Work for radio, film, and TV

In his early years Stoppard wrote extensively for BBC radio, in many cases introducing a touch of surrealism. Some of his better known radio works include: If You’re Glad, I’ll Be Frank; Albert’s Bridge; The Dog it was that Died; and Artist Descending a Staircase, a story told by means of multiple levels of nested flashback. He returned to the medium for In the Native State (1991), a story set both in colonial India and present-day England, and examines the relationship of the two countries. Stoppard later expanded the work to become the stage play Indian Ink (1995).

In his television play Professional Foul (1977), an English philosophy professor visits Prague, officially to speak at a colloquium, unofficially to watch a football international between England and Czechoslovakia. He meets one of his former students and is persuaded to smuggle the student’s dissident thesis out of the country.

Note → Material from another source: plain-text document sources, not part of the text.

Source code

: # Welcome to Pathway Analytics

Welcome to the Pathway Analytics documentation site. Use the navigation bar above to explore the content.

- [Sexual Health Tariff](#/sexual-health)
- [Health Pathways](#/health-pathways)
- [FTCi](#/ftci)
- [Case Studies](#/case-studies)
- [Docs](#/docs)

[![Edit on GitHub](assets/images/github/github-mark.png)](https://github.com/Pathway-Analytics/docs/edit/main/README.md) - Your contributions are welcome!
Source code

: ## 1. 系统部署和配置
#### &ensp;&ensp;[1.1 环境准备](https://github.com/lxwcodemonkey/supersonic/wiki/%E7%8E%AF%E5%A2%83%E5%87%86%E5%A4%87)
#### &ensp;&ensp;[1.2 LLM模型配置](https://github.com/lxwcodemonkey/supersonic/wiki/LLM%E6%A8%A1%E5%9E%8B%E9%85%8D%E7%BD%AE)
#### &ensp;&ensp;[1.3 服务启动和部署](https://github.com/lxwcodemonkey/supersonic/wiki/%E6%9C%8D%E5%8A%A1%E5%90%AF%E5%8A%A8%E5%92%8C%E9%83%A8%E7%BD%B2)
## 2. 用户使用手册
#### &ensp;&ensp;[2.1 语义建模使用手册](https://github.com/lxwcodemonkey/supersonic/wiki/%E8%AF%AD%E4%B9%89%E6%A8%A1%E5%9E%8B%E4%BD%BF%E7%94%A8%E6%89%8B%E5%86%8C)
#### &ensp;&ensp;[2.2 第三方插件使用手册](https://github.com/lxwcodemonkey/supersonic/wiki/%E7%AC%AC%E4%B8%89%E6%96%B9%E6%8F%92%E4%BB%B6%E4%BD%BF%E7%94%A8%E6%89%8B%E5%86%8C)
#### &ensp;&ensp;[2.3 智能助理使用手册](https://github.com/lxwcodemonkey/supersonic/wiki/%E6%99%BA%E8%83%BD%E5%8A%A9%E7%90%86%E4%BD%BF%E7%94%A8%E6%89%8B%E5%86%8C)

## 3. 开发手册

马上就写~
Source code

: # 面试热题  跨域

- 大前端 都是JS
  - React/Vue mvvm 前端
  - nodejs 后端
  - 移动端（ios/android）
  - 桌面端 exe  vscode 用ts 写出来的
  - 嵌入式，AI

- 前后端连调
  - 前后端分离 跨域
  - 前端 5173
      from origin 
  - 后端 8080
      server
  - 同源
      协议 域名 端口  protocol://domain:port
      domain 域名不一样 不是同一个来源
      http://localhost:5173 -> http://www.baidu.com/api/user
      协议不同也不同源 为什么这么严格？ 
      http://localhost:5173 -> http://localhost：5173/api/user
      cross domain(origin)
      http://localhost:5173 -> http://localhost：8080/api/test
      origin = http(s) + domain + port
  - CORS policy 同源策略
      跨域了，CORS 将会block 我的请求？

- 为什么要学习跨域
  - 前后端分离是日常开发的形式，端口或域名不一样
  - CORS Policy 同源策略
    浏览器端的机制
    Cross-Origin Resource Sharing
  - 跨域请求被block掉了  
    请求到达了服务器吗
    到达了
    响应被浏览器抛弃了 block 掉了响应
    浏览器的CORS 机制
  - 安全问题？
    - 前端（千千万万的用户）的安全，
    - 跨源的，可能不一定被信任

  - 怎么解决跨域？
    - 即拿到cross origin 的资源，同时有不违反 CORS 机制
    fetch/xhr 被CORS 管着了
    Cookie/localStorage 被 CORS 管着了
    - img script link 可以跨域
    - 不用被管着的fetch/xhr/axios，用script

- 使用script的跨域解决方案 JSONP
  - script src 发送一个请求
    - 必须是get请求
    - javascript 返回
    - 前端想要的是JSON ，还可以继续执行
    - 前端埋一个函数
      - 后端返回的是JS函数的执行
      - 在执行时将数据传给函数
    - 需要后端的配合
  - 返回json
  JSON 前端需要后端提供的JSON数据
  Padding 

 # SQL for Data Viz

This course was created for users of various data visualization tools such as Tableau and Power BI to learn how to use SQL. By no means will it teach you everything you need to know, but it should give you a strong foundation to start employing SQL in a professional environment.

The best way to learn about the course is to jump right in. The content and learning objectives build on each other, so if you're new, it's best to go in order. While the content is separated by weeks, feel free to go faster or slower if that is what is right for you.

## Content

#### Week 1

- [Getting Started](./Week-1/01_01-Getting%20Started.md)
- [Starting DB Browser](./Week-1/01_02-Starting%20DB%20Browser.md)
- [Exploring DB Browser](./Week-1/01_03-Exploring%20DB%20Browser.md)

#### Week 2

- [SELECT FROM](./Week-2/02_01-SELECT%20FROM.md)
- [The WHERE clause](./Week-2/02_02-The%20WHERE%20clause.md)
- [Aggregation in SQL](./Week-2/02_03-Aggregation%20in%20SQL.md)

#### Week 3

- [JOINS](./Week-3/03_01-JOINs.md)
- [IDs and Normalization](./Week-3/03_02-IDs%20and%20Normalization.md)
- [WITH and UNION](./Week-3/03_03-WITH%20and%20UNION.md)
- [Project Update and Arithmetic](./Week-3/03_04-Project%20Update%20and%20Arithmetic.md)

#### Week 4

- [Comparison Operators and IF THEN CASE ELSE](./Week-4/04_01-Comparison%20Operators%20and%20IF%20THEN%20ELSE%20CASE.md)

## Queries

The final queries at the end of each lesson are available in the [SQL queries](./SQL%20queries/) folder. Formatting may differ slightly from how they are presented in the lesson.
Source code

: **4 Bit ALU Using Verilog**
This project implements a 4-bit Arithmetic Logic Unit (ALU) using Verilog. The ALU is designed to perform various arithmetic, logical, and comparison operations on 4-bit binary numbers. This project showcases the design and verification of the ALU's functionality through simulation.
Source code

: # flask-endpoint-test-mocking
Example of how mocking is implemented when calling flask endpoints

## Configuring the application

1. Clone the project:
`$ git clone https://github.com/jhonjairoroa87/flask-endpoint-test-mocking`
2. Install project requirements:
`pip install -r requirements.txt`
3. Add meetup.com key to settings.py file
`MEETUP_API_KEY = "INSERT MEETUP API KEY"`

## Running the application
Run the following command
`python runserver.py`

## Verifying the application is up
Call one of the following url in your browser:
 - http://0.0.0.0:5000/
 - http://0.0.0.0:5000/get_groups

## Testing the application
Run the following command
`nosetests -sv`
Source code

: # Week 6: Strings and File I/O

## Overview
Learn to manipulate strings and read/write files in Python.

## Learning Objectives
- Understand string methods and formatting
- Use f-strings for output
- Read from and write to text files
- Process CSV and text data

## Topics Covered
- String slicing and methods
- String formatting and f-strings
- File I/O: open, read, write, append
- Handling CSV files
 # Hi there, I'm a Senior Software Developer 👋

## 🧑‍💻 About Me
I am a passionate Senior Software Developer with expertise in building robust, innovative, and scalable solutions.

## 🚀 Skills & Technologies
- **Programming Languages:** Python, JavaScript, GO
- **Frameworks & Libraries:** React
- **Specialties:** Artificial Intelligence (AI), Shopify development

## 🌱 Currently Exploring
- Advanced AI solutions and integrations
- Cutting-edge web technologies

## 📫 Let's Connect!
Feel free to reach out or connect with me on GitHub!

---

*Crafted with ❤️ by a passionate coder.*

He has also adapted many of his own plays for film and TV, notably the 1990 production of Rosencrantz & Guildenstern Are Dead. Tom Stoppard has written extensively for film and television. Some of his better-known scripts and adaptations include:

(1975) Three Men in a Boat (adaptation of Jerome K. Jerome’s novel for BBC Television);

(1975) The Boundary (co-authored by Clive Exton, a 30 minute BBC television play written, rehearsed and performed within a week);

(1977) Professional Foul (dedicated to fellow playwright Václav Havel);

(1985) Brazil (co-authored with Terry Gilliam, script nominated for an Academy Award);

(1987) Empire of the Sun;

(1990) The Russia House;

(1998) Shakespeare In Love (co-authored with Marc Norman, script won an Academy Award);

(2001) Enigma;

(2005) His Dark Materials (a draft screenplay, subsequently rejected);

(2005) Star Wars: Episode III − Revenge of the Sith (rumoured uncredited rewrite);

(2007) The Bourne Ultimatum (in pre-production).

It is rumoured that Stoppard assisted George Lucas in polishing up some of the dialogue for Indiana Jones and the Last Crusade and Star Wars Episode III: Revenge of the Sith, though Stoppard received no official or formal credit in this role. He worked in a similar capacity with Tim Burton on his film Sleepy Hollow. He is also rumoured to be writing the script for the 22nd James Bond film, currently under the title of Bond 22.

Stoppard has written one novel, Lord Malquist and Mr Moon (1966). It is set in contemporary London and its cast includes not only the eighteenth century figure of the dandified Malquist and his ineffectual Boswell, Moon, but also a couple of cowboys with live bullets in their six-shooters, a lion (banned from the Ritz) and a donkey-borne Irishman claiming to be the Risen Christ.